Every Christmas, he donned the ratty Santa Claus suit for whichever toddlers were still willing to fall for it. Every summer, he presided over the grill. He loved the Packers. Only two years older than me, he bled love for his eight grandchildren and they loved him.

He’d wanted to be a history teacher, but that never did happen. He met my sister when she was just starting her late run at college, juggling one course at a time with working and loving her children.

And he worked: long hours, exhausting jobs.

Soon, he often said, he’d be able to back off: when the child support payments ended, when the kids’ weddings were paid for, when my sister’s new-found zeal for learning was finally sated, when the kid currently in crisis found her way through it.

A year ago, he and my sister finally packed up the truck and moved away from our home town, middle-aged pilgrims in search of a quiet piece of land and a life less defined by obligation. In part, my sister’s new degrees made dreaming possible; in part, they had decided that it was now or never.

And still, he worked long hours in exhausting jobs. There were setbacks, unexpected struggles, and some of that was just starting to turn around.

“He was just starting to dream again”, my sister told me this morning on the phone. He’d worked 16 hours last Friday, and then over the long weekend, hauled rocks on that new piece of land, creating a grove for his new hammock, a place he’d imagined spending his Sundays this summer.

But my phone rang way too early this morning. It was my niece.

He’d called my sister at 5:00 last night to say that he’d knock off a little early.

And shortly after that, the machinery that had, until that moment, been wearing down his body one muscle fiber at time, tipped.

He’d just started to dream again. Not dreams this time of being a history teacher, but of evenings at home, of standing without pain, of weekends floating on a river, of a life less burdened by bills.

But for him now, those things never will happen.

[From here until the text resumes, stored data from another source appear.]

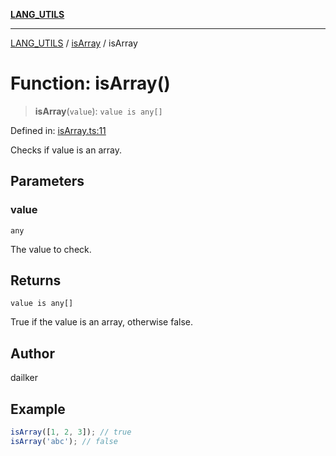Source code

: [**LANG_UTILS**](../../README.md)

***

[LANG_UTILS](../../README.md) / [isArray](../README.md) / isArray

# Function: isArray()

> **isArray**(`value`): `value is any[]`

Defined in: [isArray.ts:11](https://github.com/dailker/everyutil/blob/0868190298b8cf2d6514015ce5723c81497e5681/src/lang/isArray.ts#L11)

Checks if value is an array.

## Parameters

### value

`any`

The value to check.

## Returns

`value is any[]`

True if the value is an array, otherwise false.

## Author

dailker

## Example

```ts
isArray([1, 2, 3]); // true
isArray('abc'); // false
```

4 thoughts on “He’d Wanted to Be a History Teacher

  1. Eleanor June 1, 2008 / 5:59 am

    This is very powerful, and reminds me — when I wander on abstractly about the nature of class — that we are always talking about real people and the harm done to them by class.

    There ought to be statues in every city for the men and women who worked and took care of their families.

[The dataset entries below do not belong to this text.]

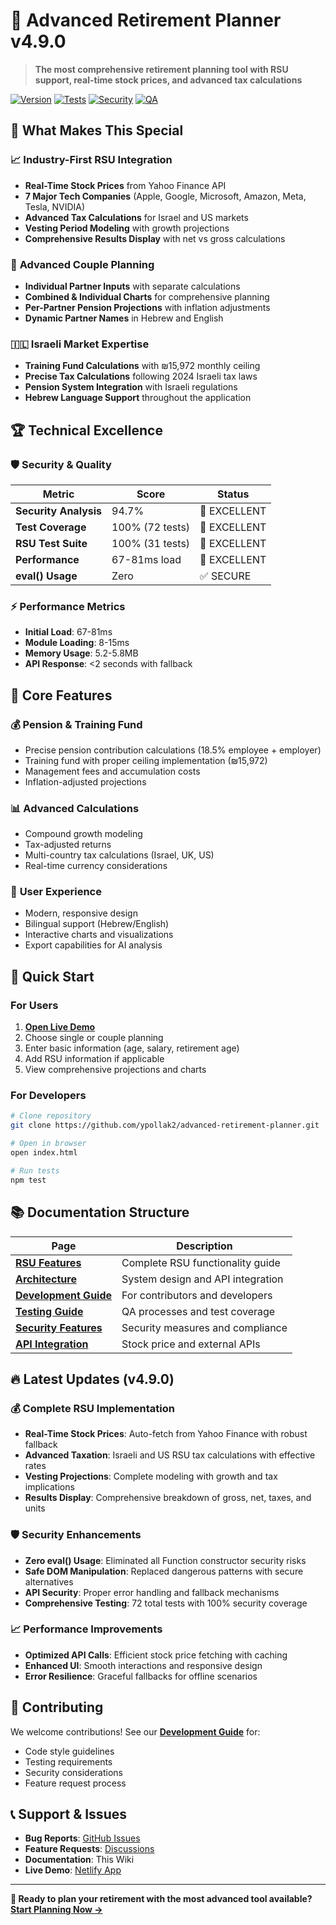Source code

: # 🚀 Advanced Retirement Planner v4.9.0

> **The most comprehensive retirement planning tool with RSU support, real-time stock prices, and advanced tax calculations**

[![Version](https://img.shields.io/badge/version-4.9.0-blue.svg)](https://github.com/ypollak2/advanced-retirement-planner)
[![Tests](https://img.shields.io/badge/tests-100%25-green.svg)](https://github.com/ypollak2/advanced-retirement-planner/wiki/Testing-Guide)
[![Security](https://img.shields.io/badge/security-A+-green.svg)](https://github.com/ypollak2/advanced-retirement-planner/wiki/Security-Features)
[![QA](https://img.shields.io/badge/QA-94.7%25-green.svg)](https://github.com/ypollak2/advanced-retirement-planner/wiki/QA-Process)

## 🌟 What Makes This Special

### 📈 **Industry-First RSU Integration**
- **Real-Time Stock Prices** from Yahoo Finance API
- **7 Major Tech Companies** (Apple, Google, Microsoft, Amazon, Meta, Tesla, NVIDIA)
- **Advanced Tax Calculations** for Israel and US markets
- **Vesting Period Modeling** with growth projections
- **Comprehensive Results Display** with net vs gross calculations

### 👥 **Advanced Couple Planning**
- **Individual Partner Inputs** with separate calculations
- **Combined & Individual Charts** for comprehensive planning
- **Per-Partner Pension Projections** with inflation adjustments
- **Dynamic Partner Names** in Hebrew and English

### 🇮🇱 **Israeli Market Expertise**
- **Training Fund Calculations** with ₪15,972 monthly ceiling
- **Precise Tax Calculations** following 2024 Israeli tax laws
- **Pension System Integration** with Israeli regulations
- **Hebrew Language Support** throughout the application

## 🏆 Technical Excellence

### 🛡️ **Security & Quality**
| Metric | Score | Status |
|--------|-------|--------|
| **Security Analysis** | 94.7% | 🚀 EXCELLENT |
| **Test Coverage** | 100% (72 tests) | 🚀 EXCELLENT |
| **RSU Test Suite** | 100% (31 tests) | 🚀 EXCELLENT |
| **Performance** | 67-81ms load | 🚀 EXCELLENT |
| **eval() Usage** | Zero | ✅ SECURE |

### ⚡ **Performance Metrics**
- **Initial Load**: 67-81ms
- **Module Loading**: 8-15ms  
- **Memory Usage**: 5.2-5.8MB
- **API Response**: <2 seconds with fallback

## 🎯 Core Features

### 💰 **Pension & Training Fund**
- Precise pension contribution calculations (18.5% employee + employer)
- Training fund with proper ceiling implementation (₪15,972)
- Management fees and accumulation costs
- Inflation-adjusted projections

### 📊 **Advanced Calculations**
- Compound growth modeling
- Tax-adjusted returns
- Multi-country tax calculations (Israel, UK, US)
- Real-time currency considerations

### 🎨 **User Experience**
- Modern, responsive design
- Bilingual support (Hebrew/English)
- Interactive charts and visualizations
- Export capabilities for AI analysis

## 🚀 Quick Start

### For Users
1. **[Open Live Demo](https://advanced-pension-planner.netlify.app/)**
2. Choose single or couple planning
3. Enter basic information (age, salary, retirement age)
4. Add RSU information if applicable
5. View comprehensive projections and charts

### For Developers
```bash
# Clone repository
git clone https://github.com/ypollak2/advanced-retirement-planner.git

# Open in browser
open index.html

# Run tests
npm test
```

## 📚 Documentation Structure

| Page | Description |
|------|-------------|
| **[RSU Features](RSU-Features)** | Complete RSU functionality guide |
| **[Architecture](Architecture)** | System design and API integration |
| **[Development Guide](Development-Guide)** | For contributors and developers |
| **[Testing Guide](Testing-Guide)** | QA processes and test coverage |
| **[Security Features](Security-Features)** | Security measures and compliance |
| **[API Integration](API-Integration)** | Stock price and external APIs |

## 🔥 Latest Updates (v4.9.0)

### 💰 **Complete RSU Implementation**
- **Real-Time Stock Prices**: Auto-fetch from Yahoo Finance with robust fallback
- **Advanced Taxation**: Israeli and US RSU tax calculations with effective rates
- **Vesting Projections**: Complete modeling with growth and tax implications
- **Results Display**: Comprehensive breakdown of gross, net, taxes, and units

### 🛡️ **Security Enhancements**
- **Zero eval() Usage**: Eliminated all Function constructor security risks
- **Safe DOM Manipulation**: Replaced dangerous patterns with secure alternatives
- **API Security**: Proper error handling and fallback mechanisms
- **Comprehensive Testing**: 72 total tests with 100% security coverage

### 📈 **Performance Improvements**
- **Optimized API Calls**: Efficient stock price fetching with caching
- **Enhanced UI**: Smooth interactions and responsive design
- **Error Resilience**: Graceful fallbacks for offline scenarios

## 🤝 Contributing

We welcome contributions! See our **[Development Guide](Development-Guide)** for:
- Code style guidelines
- Testing requirements
- Security considerations
- Feature request process

## 📞 Support & Issues

- **Bug Reports**: [GitHub Issues](https://github.com/ypollak2/advanced-retirement-planner/issues)
- **Feature Requests**: [Discussions](https://github.com/ypollak2/advanced-retirement-planner/discussions)
- **Documentation**: This Wiki
- **Live Demo**: [Netlify App](https://advanced-pension-planner.netlify.app/)

---

**🎯 Ready to plan your retirement with the most advanced tool available?**  
**[Start Planning Now →](https://advanced-pension-planner.netlify.app/)**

    But they should never have to give up their dreams to do this.

    There is a good report of a panel at the recent Wisconsin Science Fiction Convention about class and identity, which can be found on the blog “Ambling Along the Aqueduct.” It’s titled “Wiscon 32, Panel 6.”

    Wiscon began as a feminist convention and branched off into talking about sexual orientation, gender identity, race, disability and class. It is still a feminist convention. We just realized that problems interconnect.

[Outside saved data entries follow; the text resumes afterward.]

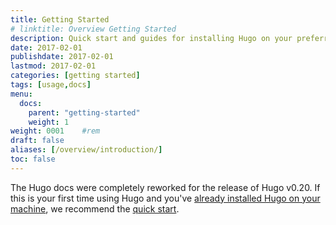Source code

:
 ```yaml
---
title: Getting Started
# linktitle: Overview Getting Started
description: Quick start and guides for installing Hugo on your preferred operating system.
date: 2017-02-01
publishdate: 2017-02-01
lastmod: 2017-02-01
categories: [getting started]
tags: [usage,docs]
menu:
  docs:
    parent: "getting-started"
    weight: 1
weight: 0001	#rem
draft: false
aliases: [/overview/introduction/]
toc: false
---
```


The Hugo docs were completely reworked for the release of Hugo v0.20. If this is your first time using Hugo and you've [already installed Hugo on your machine][installed], we recommend the [quick start][].

[installed]: /getting-started/installing/
[quick start]: /getting-started/quick-start/
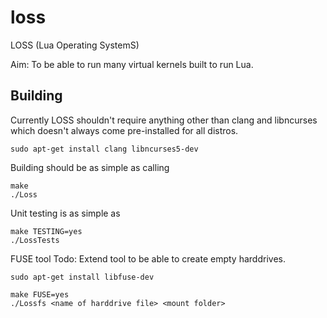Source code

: loss
====

LOSS (Lua Operating SystemS)

Aim: To be able to run many virtual kernels built to run Lua.

Building
--------

Currently LOSS shouldn't require anything other than clang and libncurses which doesn't always come pre-installed for all distros.
```
sudo apt-get install clang libncurses5-dev
```

Building should be as simple as calling
```
make
./Loss
```

Unit testing is as simple as
```
make TESTING=yes
./LossTests
```

FUSE tool
Todo: Extend tool to be able to create empty harddrives.
```
sudo apt-get install libfuse-dev

make FUSE=yes
./Lossfs <name of harddrive file> <mount folder>
```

  2. Eleanor June 1, 2008 / 6:13 am

    I forgot to add my condolences. He sounds like a great guy.

  3. Jeanne June 3, 2008 / 10:26 am

    Jane, this post brought tears to my eyes. Thank you for sharing it. I am very sorry for you and your family’s loss. And I’m sorry that we (the collective we) lost a history teacher to not his work but to class oppression. Your piece is also a testament to all that we lose when we parse our culture in the way that we do.

    Eleanor, I’ve been to WisCon only once (at their 25th a few years back) and now you made me wish I were there.